Why do large companies decide to invest in external sourcing of innovation? Do they invest because they lack some resources?
Companies know that innovation is fast and that they need to rethink and reinvent themselves ever more quickly. The advantage doesn’t come from being big, but from being agile. No one is safe from disruption in their market and digital transformation is everywhere. Companies are aware of this so they invest in external sources of innovation which are faster, more connected and with an expert approach to screening and evaluating new businesses and business models. It is necessary to put forward the expertise of more agile performers such as start-ups and constitute a powerful engine that fosters innovation. Large companies need to move to open industry and Partech is the right partner to do that; we protect companies against hurricanes! As for resources, not every large corporate can dedicate a team to scouting for new opportunities and there are certain skillsets that might not be readily available. A good way to develop these skills is to partner with someone who has them and build and learn together by sharing each other’s core expertise. Many of our corporates support us during the due diligence of companies that work in industries they know well, possibly better than us.
You have a peculiar expertise in the financial services industry. The speed of the technological and market evolutions requires a big adaptation effort by the financial services. How do you see the role of financial services firms in the future?

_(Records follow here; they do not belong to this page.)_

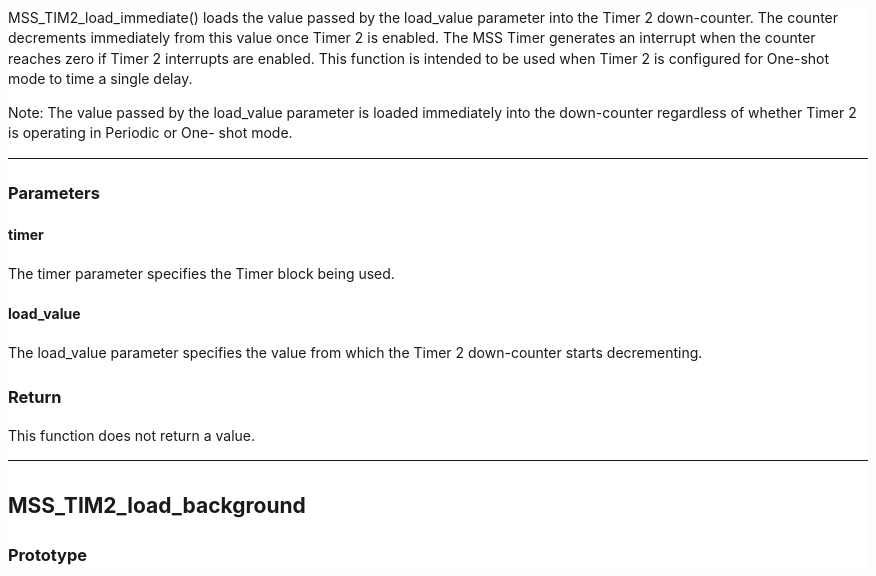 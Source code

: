 <div id="Functions$MSS_TIM2_load_immediate$description" data-type="text">

MSS_TIM2_load_immediate() loads the value passed by the load_value parameter
into the Timer 2 down-counter. The counter decrements immediately from this
value once Timer 2 is enabled. The MSS Timer generates an interrupt when the
counter reaches zero if Timer 2 interrupts are enabled. This function is
intended to be used when Timer 2 is configured for One-shot mode to time a
single delay.

Note: The value passed by the load_value parameter is loaded immediately into
the down-counter regardless of whether Timer 2 is operating in Periodic or One-
shot mode.

</div>


 --------------------------- 

<a name="parameters"></a>
### Parameters
#### timer
<div id="Functions$MSS_TIM2_load_immediate$description$parameters$timer" data-type="text" data-name="timer">

The timer parameter specifies the Timer block being used.


</div>

#### load_value
<div id="Functions$MSS_TIM2_load_immediate$description$parameters$load_value" data-type="text" data-name="load_value">

The load_value parameter specifies the value from which the Timer 2 down-counter
starts decrementing.


</div>

<a name="return"></a>
### Return
<div id="Functions$MSS_TIM2_load_immediate$description$return" data-type="text">

This function does not return a value.


</div>


 -------------------------------- 
<a name="msstim2loadbackground"></a>
## MSS_TIM2_load_background
<a name="prototype"></a>
### Prototype 

<div id="Functions$MSS_TIM2_load_background$prototype" data-type="code">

Powerful forces are changing the banking industry. New technologies are appearing in the market, customer interaction processes are being reshaped, new providers, ranging from large digital companies to start-ups, are combining different expertise - digital and banking/insurance competences - to create innovative business models. Financial services have not developed technological competencies as a part of their core business. Now other industries have a competitive advantage. They need to collaborate with fintech companies, not just try and compete and fight them off.
Since you mentioned the emerging fintech industry: do you see any major trends in the future?
- The consolidation of the P2P model. Eliminating the cost and complexity of traditional bank lending by offering a marketplace where users can directly invest and borrow from each other is a powerful innovation.
- P2P is evolving in the block chain model. Banks serve as secure storehouses and as a center for transactions. Blockchain can address the same function, this means a wave of disruption could affect banking in the coming years. Not surprisingly, banks are among the growing number of firms investing in blockchain startups.
- Insurance under pressure. Everything will be shared, including risk. Insurance businesses will be under pressure as the risk of disintermediation is high.